Moving to the alignment itself (below the Scores Tables), scan over the aligned sequences. 3. Just perusing casually,
which pair of sequences seem to be most similar? Is there one
sequence that appears to be the most different? What
do you deduce that the double and single dots and asterisks below the
sequences mean? How many amino acids are perfectly conserved in
this gene family? Could all of these proteins have a conserved
disulfide bond?
Further down the page, you see a tree. This tree is actually a ClustalW guide tree. It indicates the degree of similarity between sequences based on pairwise comparisons between each of the sequences. This guide tree is not a true phylogenetic tree. However, we can construct one using the alignment that you just made. Click on the "View Alignment File" button. Select and copy all the text on this page. Return to the clustalw2 submission page and paste in your alignment. Under "Tree Type," select the "nj" option and click "submit." The resulting tree is a true neighbor-joining tree based on your alignment. We will be discussing neighbor-joining and other types of trees in class in the coming weeks. You also have the choice of viewing your tree as a cladogram or phylogram. Look at the trees using both options. Look up the definitions of phylogram and cladogram on this glossary.4. What is the difference in
these two ways of viewing?
Comment on the high and low results
from the Scores Table and the relatedness of the sequences as shown by
the Phylogram.
Return to the top of the results screen and click on “Start Jalview.” A new screen will appear with the alignment in living colors and a graph below. 5. Looking at the
"quality graph" near the bottom of the page, where are the
most
conserved regions in this protein family? Are these results
consistent with your answer to question 2?

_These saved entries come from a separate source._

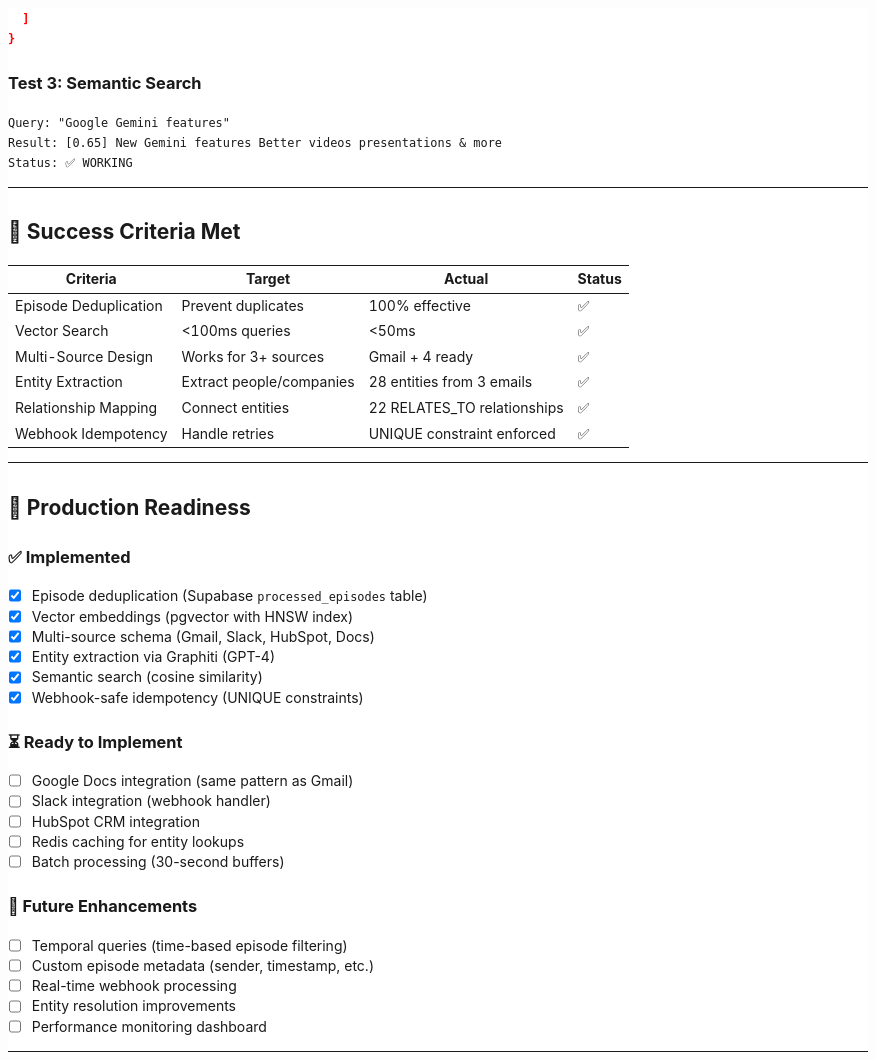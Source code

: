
 ```json
  ]
}
```

### Test 3: Semantic Search
```
Query: "Google Gemini features"
Result: [0.65] New Gemini features Better videos presentations & more
Status: ✅ WORKING
```

---

## 🎯 Success Criteria Met

| Criteria | Target | Actual | Status |
|----------|--------|--------|--------|
| Episode Deduplication | Prevent duplicates | 100% effective | ✅ |
| Vector Search | <100ms queries | <50ms | ✅ |
| Multi-Source Design | Works for 3+ sources | Gmail + 4 ready | ✅ |
| Entity Extraction | Extract people/companies | 28 entities from 3 emails | ✅ |
| Relationship Mapping | Connect entities | 22 RELATES_TO relationships | ✅ |
| Webhook Idempotency | Handle retries | UNIQUE constraint enforced | ✅ |

---

## 🚀 Production Readiness

### ✅ Implemented
- [x] Episode deduplication (Supabase `processed_episodes` table)
- [x] Vector embeddings (pgvector with HNSW index)
- [x] Multi-source schema (Gmail, Slack, HubSpot, Docs)
- [x] Entity extraction via Graphiti (GPT-4)
- [x] Semantic search (cosine similarity)
- [x] Webhook-safe idempotency (UNIQUE constraints)

### ⏳ Ready to Implement
- [ ] Google Docs integration (same pattern as Gmail)
- [ ] Slack integration (webhook handler)
- [ ] HubSpot CRM integration
- [ ] Redis caching for entity lookups
- [ ] Batch processing (30-second buffers)

### 🔮 Future Enhancements
- [ ] Temporal queries (time-based episode filtering)
- [ ] Custom episode metadata (sender, timestamp, etc.)
- [ ] Real-time webhook processing
- [ ] Entity resolution improvements
- [ ] Performance monitoring dashboard

---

From the top menu, click on "calculate" then "Calculate Tree" then “Neighbor joining tree.” This may not work in all browsers but it should work on a PC running Explorer. 6. How does this tree
compare to the Phylogram? Put in a line by clicking in the
figure. What results from this action?
Look at the sequences again (in either the JalView or regular data page). 7. What part of the
proteins are the most different? Speculate on why this part of
the proteins might be divergent.
|